A card and dice game comprising a Deck of Cards **10**, a set of three Dice **14**, and a Timing Device **16**.

A Deck of Cards **10** divided into four suits of fifteen cards each, ten of which are numbered one through ten, the remaining five having the letters “Z”, “Ê”, “T”, “R”, and “E” respectively. Each card has its value printed on the upper left corner, the center, and mirrored on the bottom right corner as evident on Card Face **12**. The suit's symbol is imprinted on the upper left, the center, and mirrored on the bottom right.

A set of Dice **14** are provided as shown in FIG.2, which may be ordinary game dice, each in the form of a cube with six square sides, each side having one or more dots thereon respectively from one through six dots.

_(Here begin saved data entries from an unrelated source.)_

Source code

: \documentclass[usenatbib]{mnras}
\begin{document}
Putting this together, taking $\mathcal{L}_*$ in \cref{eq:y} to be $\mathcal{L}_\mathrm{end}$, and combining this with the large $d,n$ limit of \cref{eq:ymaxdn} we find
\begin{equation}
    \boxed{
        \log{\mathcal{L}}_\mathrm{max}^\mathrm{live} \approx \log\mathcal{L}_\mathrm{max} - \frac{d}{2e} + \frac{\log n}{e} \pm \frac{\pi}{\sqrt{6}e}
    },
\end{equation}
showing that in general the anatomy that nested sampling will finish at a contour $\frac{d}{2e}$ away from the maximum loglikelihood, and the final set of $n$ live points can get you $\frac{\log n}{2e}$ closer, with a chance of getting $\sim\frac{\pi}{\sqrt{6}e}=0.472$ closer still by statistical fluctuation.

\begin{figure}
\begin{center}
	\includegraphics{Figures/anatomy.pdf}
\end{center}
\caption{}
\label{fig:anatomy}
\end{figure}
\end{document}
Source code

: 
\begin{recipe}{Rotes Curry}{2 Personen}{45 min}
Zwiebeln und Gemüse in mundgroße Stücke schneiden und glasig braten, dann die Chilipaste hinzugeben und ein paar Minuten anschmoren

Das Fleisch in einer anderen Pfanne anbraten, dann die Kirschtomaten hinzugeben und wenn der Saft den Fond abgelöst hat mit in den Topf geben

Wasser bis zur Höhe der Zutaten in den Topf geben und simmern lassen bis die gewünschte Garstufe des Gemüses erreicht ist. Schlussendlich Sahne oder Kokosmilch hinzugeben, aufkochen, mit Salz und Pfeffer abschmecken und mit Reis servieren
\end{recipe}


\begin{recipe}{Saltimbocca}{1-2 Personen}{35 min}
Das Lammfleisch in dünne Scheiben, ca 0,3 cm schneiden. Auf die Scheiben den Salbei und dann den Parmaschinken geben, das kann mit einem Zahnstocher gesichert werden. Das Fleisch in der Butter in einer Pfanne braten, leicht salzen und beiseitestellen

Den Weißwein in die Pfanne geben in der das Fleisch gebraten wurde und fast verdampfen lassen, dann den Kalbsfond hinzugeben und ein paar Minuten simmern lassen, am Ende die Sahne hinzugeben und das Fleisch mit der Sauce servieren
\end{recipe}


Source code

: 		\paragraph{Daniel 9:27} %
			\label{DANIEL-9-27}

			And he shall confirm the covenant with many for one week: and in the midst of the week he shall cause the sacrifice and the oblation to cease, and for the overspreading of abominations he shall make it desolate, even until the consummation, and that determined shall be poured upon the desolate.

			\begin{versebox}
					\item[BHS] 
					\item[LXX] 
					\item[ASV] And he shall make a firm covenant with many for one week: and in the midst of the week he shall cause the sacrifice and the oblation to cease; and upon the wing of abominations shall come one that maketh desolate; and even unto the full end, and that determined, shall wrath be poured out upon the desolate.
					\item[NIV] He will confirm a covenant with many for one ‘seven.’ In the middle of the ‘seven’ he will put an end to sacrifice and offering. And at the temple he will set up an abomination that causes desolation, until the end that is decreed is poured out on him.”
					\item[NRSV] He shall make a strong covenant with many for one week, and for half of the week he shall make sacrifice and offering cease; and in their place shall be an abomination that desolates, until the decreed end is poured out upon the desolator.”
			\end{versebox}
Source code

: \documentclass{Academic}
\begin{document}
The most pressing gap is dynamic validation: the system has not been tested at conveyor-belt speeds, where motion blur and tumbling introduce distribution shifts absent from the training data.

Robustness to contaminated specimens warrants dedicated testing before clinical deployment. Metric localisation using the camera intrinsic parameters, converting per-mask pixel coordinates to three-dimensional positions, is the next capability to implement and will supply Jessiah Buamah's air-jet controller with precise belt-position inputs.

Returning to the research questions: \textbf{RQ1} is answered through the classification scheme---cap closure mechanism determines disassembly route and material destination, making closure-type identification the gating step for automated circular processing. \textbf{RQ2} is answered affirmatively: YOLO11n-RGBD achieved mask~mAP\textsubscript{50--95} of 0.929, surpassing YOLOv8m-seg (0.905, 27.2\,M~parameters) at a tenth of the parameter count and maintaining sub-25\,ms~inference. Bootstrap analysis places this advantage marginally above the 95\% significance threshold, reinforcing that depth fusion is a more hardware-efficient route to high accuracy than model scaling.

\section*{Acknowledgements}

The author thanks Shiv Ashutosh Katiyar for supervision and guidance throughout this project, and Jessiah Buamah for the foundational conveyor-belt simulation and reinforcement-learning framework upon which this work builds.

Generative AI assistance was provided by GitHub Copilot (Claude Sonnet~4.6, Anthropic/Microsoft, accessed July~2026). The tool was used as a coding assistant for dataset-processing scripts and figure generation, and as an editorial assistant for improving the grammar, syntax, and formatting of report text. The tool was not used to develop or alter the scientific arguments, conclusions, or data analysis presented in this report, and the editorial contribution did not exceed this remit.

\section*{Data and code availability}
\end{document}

A Timing Device **16** to monitor time allotted per round of the game. The device may be in the form of but not limited to a sand timer, electronic timer, or mechanical timer.

There are numerous ways in which the game may be played both alone and with multiple players. The preferred embodiment is as follows.

In the basic multi-player game, the players decide at the beginning what the values of the Non-Numeric Cards **13** will be. The default is to have the “Z” be worth eleven, the “Ê” to be twelve, the “T” to be thirteen, the “R” to be fourteen, and the “E” to be fifteen. The numeric cards are their respective values.

Each player is dealt seven cards from the shuffled Deck **10**. The remaining cards form the Draw Pile **11**. Players take turns rolling the Set of Dice **14** to see who goes first. The player with the highest total sum of the Set of Dice **14** goes first. The remaining players go in clockwise order starting after the first person.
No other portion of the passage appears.